** Opening ENTRIES SUPPLIED block **
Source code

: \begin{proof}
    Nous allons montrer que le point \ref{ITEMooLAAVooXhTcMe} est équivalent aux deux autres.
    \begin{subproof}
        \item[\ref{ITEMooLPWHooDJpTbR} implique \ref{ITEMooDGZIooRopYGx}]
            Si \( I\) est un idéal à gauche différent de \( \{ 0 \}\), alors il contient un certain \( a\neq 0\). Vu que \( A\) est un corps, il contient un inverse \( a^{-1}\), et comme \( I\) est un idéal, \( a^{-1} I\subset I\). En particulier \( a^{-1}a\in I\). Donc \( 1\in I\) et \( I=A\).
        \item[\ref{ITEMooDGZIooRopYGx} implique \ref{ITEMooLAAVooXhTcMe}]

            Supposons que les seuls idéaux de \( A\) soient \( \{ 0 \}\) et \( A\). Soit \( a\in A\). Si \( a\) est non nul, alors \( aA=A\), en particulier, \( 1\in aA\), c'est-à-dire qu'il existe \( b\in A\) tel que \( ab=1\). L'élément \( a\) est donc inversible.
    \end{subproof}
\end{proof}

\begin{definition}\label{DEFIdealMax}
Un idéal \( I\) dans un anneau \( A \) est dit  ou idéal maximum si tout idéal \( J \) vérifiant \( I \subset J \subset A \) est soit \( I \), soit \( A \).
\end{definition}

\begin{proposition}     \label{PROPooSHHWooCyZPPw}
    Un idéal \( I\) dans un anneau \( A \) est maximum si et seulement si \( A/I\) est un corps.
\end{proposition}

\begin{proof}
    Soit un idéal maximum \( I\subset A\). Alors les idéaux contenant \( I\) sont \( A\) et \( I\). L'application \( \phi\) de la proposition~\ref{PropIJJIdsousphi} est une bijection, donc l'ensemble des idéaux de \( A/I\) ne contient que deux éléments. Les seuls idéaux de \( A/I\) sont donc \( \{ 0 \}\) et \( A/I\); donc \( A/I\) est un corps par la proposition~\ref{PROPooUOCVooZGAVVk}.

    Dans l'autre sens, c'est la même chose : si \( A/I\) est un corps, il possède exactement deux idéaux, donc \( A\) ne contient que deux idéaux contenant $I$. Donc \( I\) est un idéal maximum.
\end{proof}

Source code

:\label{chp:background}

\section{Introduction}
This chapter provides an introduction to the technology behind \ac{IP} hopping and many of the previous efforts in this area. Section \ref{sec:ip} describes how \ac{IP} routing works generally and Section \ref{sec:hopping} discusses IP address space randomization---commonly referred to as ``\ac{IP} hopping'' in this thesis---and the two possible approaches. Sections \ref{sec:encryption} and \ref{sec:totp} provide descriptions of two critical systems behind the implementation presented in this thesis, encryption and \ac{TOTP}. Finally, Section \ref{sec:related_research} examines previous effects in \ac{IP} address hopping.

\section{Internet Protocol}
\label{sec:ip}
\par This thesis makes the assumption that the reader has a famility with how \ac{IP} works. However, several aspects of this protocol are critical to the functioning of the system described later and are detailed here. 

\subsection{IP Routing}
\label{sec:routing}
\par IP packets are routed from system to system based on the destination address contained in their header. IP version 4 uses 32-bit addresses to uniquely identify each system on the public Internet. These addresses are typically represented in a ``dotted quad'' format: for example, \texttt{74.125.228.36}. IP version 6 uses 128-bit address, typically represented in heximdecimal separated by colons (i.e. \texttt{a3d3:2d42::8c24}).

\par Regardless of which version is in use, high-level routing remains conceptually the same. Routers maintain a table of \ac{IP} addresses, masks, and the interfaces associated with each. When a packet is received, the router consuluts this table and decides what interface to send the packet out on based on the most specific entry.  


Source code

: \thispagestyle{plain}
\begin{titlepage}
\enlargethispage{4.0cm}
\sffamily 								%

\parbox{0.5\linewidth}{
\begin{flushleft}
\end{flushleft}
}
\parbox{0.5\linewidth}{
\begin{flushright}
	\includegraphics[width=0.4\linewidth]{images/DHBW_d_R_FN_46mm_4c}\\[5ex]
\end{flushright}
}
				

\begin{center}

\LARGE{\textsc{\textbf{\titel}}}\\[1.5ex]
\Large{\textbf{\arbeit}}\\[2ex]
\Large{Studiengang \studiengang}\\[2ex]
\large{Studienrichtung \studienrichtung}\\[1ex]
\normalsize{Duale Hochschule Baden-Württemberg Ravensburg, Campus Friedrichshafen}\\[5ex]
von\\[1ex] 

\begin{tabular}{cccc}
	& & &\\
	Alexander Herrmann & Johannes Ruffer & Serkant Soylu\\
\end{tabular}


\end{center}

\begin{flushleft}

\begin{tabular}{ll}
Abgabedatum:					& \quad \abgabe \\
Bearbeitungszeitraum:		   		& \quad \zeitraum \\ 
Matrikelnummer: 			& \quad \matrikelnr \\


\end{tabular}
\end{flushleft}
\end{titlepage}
** Closing ENTRIES SUPPLIED block **
#### TASK DIRECTIONS:
What is the number of lines in the listing that contain "begin"? State it and nothing more.

#### OUTPUT FOR THIS EXERCISE:
12